Let's see if I got this straight:
you want to wipe your old MS-installation from your drive and assign the place
to Linux. Then you want to install MS on a new HD. You want to start Linux and
MS via LiLo. Right?
Ok. You have but one problem: you can't resize existing Linux partitions with a
Linux program. You will need Partition Magic 4.0 for this (excellent buy
anyway, so get it ;-)).
Proposed procedure:
1.) Delete old MS installation and resize Linux partitions with the P.M. disk.
2.) Install MS on the designed disk. This disk should be the master drive for
this task (i.e. the first on the IDE-bus 1).
3.) Switch the HDs: Linux drive again master, MS drive now slave on the same
IDE bus.
4.) edit /etc/lilo.conf. add:
other = /dev/hdb1
table = /dev/hdb
label = win
5.) run /sbin/lilo
6.) reboot.

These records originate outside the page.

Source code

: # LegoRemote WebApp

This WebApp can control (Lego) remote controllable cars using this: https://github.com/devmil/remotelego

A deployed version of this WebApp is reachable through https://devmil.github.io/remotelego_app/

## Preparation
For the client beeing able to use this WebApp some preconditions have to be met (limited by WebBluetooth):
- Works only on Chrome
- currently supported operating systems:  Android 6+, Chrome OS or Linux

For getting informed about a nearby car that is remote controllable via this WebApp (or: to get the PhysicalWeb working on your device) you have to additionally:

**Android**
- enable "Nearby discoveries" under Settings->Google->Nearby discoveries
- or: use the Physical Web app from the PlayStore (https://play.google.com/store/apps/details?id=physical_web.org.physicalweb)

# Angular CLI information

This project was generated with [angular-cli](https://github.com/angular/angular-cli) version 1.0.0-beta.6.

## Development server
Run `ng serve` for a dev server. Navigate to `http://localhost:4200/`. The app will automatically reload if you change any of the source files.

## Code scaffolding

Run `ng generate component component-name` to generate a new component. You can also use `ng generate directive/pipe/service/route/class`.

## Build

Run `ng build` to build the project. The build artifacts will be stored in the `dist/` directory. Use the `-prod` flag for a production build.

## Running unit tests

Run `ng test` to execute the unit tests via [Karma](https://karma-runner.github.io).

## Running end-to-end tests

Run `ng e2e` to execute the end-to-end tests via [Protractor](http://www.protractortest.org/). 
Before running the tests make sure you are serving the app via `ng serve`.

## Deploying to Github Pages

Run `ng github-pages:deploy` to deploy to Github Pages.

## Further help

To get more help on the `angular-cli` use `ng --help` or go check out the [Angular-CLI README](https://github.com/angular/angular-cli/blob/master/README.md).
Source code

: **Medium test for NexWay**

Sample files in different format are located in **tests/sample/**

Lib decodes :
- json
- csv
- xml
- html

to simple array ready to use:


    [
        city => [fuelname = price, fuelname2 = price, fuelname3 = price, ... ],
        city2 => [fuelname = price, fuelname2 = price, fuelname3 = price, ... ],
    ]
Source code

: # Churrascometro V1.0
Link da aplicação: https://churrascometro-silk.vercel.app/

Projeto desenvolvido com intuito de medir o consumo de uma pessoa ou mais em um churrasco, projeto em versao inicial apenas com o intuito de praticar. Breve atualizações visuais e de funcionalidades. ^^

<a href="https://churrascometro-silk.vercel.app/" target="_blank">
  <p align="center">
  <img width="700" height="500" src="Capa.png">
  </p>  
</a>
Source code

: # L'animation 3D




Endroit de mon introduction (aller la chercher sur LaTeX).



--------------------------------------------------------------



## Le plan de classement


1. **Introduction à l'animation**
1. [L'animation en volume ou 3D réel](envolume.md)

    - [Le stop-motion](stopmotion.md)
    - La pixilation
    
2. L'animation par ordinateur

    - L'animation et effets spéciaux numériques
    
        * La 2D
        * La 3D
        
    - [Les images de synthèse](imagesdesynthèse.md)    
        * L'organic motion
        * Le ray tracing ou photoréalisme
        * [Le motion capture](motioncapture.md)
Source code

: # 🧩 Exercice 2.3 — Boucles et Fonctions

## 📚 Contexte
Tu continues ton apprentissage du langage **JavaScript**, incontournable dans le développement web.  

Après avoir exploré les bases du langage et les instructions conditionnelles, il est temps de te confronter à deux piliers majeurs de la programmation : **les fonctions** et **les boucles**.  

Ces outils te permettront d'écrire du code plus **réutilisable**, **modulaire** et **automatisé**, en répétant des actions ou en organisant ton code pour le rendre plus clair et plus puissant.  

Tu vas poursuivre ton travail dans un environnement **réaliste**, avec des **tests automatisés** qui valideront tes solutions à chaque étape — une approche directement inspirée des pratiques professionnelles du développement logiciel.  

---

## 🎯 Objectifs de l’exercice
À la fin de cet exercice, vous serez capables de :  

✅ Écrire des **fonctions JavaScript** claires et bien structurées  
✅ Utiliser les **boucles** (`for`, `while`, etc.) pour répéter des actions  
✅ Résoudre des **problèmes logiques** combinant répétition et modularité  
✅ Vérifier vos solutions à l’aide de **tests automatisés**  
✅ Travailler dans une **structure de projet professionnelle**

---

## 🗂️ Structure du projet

You should now be able to run MS from the lilo prompt by typing
"win".

Note: You may possibly do one or more steps with disk druid or linuxconfig. I
don't know, I never use them ;-).

For more information, read the Linux+Win95 mini-HOWTO and the LILO mini-HOWTO
(should be in /usr/doc/HOWTO, if you've installed the howto.rpm).

Regards

tom

>[snip]
> "Even Common People Can Attain Uncommon Results!"